Dataset entries:
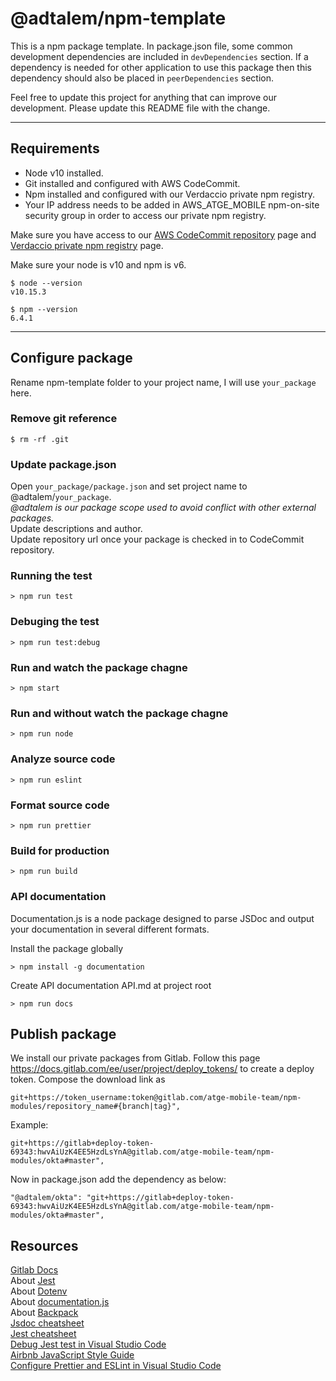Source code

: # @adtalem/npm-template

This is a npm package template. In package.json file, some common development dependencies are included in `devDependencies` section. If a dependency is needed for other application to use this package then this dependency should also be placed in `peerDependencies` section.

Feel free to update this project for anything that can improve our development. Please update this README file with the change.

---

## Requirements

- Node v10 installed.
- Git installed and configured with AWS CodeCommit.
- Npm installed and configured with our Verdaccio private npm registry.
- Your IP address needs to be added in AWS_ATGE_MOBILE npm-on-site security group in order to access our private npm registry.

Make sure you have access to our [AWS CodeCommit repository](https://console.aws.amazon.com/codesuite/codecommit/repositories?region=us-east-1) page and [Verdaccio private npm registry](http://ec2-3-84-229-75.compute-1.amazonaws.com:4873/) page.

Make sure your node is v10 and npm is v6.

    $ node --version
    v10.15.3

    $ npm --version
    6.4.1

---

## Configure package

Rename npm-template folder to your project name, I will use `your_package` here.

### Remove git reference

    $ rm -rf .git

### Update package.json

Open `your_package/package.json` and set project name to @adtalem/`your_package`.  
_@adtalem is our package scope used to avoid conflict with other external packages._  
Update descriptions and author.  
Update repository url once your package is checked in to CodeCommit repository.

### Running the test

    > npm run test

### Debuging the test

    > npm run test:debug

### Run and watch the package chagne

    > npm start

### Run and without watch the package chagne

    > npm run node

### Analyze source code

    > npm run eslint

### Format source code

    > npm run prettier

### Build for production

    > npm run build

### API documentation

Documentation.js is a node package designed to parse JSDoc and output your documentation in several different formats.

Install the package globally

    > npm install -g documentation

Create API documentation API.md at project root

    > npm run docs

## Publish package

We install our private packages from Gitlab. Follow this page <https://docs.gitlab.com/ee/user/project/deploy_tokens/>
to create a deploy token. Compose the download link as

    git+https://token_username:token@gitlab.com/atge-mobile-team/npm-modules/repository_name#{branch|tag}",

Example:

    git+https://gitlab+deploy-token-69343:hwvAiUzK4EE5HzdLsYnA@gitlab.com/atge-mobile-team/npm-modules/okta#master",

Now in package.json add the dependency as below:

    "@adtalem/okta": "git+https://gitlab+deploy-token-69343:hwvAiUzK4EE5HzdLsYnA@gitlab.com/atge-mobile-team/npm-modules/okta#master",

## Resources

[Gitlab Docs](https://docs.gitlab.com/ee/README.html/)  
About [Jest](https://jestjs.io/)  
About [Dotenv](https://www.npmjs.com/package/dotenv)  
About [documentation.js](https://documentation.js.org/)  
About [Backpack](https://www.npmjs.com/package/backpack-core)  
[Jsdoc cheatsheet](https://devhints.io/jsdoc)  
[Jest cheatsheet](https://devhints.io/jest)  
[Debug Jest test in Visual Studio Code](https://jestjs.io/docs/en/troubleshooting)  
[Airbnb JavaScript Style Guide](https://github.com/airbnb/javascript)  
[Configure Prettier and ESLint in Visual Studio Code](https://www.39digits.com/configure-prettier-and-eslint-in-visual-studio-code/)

• What you have to do: Reproduce the whole of the data, word for word, and omit its pictures.

• The answer:
Source code

: # @adtalem/npm-template

This is a npm package template. In package.json file, some common development dependencies are included in `devDependencies` section. If a dependency is needed for other application to use this package then this dependency should also be placed in `peerDependencies` section.

Feel free to update this project for anything that can improve our development. Please update this README file with the change.

---

## Requirements

- Node v10 installed.
- Git installed and configured with AWS CodeCommit.
- Npm installed and configured with our Verdaccio private npm registry.
- Your IP address needs to be added in AWS_ATGE_MOBILE npm-on-site security group in order to access our private npm registry.

Make sure you have access to our [AWS CodeCommit repository](https://console.aws.amazon.com/codesuite/codecommit/repositories?region=us-east-1) page and [Verdaccio private npm registry](http://ec2-3-84-229-75.compute-1.amazonaws.com:4873/) page.

Make sure your node is v10 and npm is v6.

    $ node --version
    v10.15.3

    $ npm --version
    6.4.1

---

## Configure package

Rename npm-template folder to your project name, I will use `your_package` here.

### Remove git reference

    $ rm -rf .git

### Update package.json

Open `your_package/package.json` and set project name to @adtalem/`your_package`.  
_@adtalem is our package scope used to avoid conflict with other external packages._  
Update descriptions and author.  
Update repository url once your package is checked in to CodeCommit repository.

### Running the test

    > npm run test

### Debuging the test

    > npm run test:debug

### Run and watch the package chagne

    > npm start

### Run and without watch the package chagne

    > npm run node

### Analyze source code

    > npm run eslint

### Format source code

    > npm run prettier

### Build for production

    > npm run build

### API documentation

Documentation.js is a node package designed to parse JSDoc and output your documentation in several different formats.

Install the package globally

    > npm install -g documentation

Create API documentation API.md at project root

    > npm run docs

## Publish package

We install our private packages from Gitlab. Follow this page <https://docs.gitlab.com/ee/user/project/deploy_tokens/>
to create a deploy token. Compose the download link as

    git+https://token_username:token@gitlab.com/atge-mobile-team/npm-modules/repository_name#{branch|tag}",

Example:

    git+https://gitlab+deploy-token-69343:hwvAiUzK4EE5HzdLsYnA@gitlab.com/atge-mobile-team/npm-modules/okta#master",

Now in package.json add the dependency as below:

    "@adtalem/okta": "git+https://gitlab+deploy-token-69343:hwvAiUzK4EE5HzdLsYnA@gitlab.com/atge-mobile-team/npm-modules/okta#master",

## Resources

[Gitlab Docs](https://docs.gitlab.com/ee/README.html/)  
About [Jest](https://jestjs.io/)  
About [Dotenv](https://www.npmjs.com/package/dotenv)  
About [documentation.js](https://documentation.js.org/)  
About [Backpack](https://www.npmjs.com/package/backpack-core)  
[Jsdoc cheatsheet](https://devhints.io/jsdoc)  
[Jest cheatsheet](https://devhints.io/jest)  
[Debug Jest test in Visual Studio Code](https://jestjs.io/docs/en/troubleshooting)  
[Airbnb JavaScript Style Guide](https://github.com/airbnb/javascript)  
[Configure Prettier and ESLint in Visual Studio Code](https://www.39digits.com/configure-prettier-and-eslint-in-visual-studio-code/)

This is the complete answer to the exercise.